ACTIVITY: Gather all lines from the material that contain "completionRef".

----- SUPPLIED RECORDS

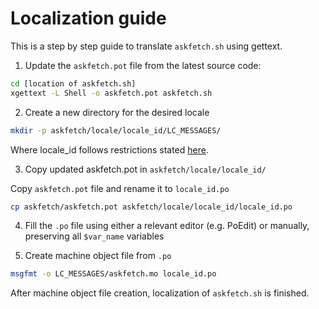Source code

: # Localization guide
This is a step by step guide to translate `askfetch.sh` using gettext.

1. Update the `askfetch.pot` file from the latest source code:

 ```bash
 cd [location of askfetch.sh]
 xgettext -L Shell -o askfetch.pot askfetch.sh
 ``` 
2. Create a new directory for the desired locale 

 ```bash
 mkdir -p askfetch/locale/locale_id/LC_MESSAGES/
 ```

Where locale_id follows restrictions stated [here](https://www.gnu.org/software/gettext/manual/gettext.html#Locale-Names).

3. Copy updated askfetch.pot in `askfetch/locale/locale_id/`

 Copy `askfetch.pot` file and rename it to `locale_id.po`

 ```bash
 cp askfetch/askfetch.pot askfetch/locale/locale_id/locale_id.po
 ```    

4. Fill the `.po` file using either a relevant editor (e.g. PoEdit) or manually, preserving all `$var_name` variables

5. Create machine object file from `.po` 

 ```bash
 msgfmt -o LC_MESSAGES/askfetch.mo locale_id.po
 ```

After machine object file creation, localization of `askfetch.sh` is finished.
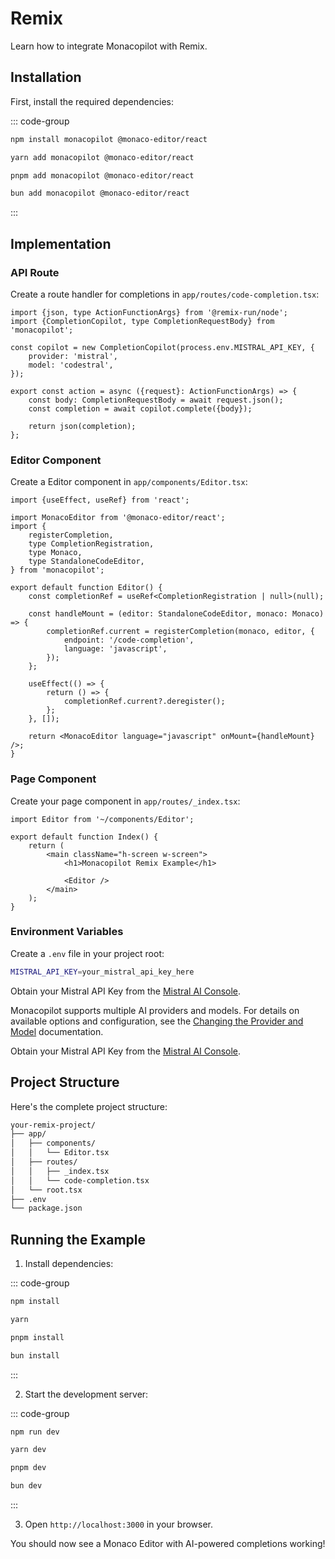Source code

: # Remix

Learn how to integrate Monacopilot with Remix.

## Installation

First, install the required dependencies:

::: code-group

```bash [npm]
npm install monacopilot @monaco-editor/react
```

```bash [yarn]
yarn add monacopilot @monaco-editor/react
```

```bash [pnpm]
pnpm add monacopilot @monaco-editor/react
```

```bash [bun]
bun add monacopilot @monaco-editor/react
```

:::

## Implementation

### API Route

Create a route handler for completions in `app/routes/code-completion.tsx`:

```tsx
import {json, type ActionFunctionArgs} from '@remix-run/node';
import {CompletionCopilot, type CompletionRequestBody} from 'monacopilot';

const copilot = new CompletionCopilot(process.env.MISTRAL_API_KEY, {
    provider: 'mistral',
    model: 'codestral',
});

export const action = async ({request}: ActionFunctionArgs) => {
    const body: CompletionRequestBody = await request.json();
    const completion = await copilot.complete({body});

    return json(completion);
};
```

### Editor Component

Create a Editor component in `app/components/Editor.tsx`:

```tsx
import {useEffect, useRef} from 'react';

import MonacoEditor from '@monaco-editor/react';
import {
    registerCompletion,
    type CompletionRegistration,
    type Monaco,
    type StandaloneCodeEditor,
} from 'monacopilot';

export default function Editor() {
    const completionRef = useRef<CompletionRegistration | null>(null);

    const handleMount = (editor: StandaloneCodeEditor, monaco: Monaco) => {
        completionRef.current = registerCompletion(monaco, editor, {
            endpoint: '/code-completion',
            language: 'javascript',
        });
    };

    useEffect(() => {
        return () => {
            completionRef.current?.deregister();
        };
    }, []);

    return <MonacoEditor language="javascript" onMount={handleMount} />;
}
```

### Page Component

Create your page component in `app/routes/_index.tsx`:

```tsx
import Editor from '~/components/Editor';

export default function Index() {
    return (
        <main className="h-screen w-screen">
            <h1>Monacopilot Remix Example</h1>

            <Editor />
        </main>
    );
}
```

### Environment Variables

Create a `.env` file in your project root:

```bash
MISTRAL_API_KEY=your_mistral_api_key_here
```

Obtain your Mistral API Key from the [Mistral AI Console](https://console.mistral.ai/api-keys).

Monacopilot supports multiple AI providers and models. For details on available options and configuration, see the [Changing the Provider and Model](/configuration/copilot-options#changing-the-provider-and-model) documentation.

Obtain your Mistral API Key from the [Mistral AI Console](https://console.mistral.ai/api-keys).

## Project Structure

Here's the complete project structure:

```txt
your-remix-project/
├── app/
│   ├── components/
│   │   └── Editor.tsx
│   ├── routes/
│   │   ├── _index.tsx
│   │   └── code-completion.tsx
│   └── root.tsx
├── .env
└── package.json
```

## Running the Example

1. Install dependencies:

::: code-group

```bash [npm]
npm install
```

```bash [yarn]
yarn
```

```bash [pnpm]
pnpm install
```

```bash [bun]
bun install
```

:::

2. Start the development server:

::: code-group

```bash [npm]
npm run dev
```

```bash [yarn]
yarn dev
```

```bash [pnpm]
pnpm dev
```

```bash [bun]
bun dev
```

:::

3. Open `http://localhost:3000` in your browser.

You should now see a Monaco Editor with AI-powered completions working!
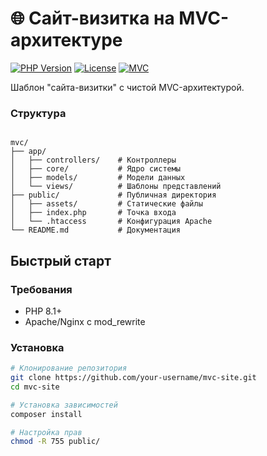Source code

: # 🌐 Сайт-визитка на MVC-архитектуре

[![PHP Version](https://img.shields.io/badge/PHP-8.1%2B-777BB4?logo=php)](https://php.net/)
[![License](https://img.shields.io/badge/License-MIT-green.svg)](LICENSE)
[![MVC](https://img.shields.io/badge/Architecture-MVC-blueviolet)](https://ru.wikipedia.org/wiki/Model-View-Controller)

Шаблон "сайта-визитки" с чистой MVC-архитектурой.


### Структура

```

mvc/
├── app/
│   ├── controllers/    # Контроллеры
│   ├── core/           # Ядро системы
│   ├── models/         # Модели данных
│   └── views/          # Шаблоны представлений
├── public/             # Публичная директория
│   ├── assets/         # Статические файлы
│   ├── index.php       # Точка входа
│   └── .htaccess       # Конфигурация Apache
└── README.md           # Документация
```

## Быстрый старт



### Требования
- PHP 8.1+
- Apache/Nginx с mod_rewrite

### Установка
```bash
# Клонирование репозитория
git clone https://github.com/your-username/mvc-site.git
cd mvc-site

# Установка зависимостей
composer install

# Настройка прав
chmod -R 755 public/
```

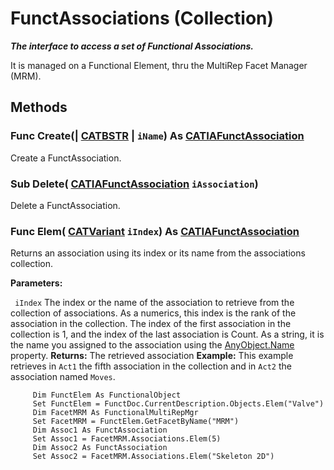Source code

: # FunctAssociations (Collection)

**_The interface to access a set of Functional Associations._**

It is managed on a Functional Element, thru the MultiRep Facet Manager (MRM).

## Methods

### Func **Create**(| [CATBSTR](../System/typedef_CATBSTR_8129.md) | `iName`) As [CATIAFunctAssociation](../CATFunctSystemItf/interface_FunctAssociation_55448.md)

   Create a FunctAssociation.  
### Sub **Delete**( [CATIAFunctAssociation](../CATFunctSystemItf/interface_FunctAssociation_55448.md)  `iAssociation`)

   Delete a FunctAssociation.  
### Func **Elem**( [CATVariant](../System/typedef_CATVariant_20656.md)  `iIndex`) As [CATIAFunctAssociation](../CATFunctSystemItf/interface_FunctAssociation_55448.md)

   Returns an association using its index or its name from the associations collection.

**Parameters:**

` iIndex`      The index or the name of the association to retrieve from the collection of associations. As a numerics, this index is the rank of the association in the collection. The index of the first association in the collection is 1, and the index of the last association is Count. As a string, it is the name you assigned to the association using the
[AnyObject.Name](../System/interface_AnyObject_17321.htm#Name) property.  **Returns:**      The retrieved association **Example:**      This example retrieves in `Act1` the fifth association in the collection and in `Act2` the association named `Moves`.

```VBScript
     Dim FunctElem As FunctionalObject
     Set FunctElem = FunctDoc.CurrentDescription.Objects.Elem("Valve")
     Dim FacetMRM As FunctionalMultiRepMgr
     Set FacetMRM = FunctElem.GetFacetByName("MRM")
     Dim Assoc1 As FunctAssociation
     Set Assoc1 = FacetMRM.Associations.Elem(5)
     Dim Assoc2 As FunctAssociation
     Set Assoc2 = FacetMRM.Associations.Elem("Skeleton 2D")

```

----------

ANSWER TO THE PROBLEM:
    const completionRef = useRef<CompletionRegistration | null>(null);
        completionRef.current = registerCompletion(monaco, editor, {
            completionRef.current?.deregister();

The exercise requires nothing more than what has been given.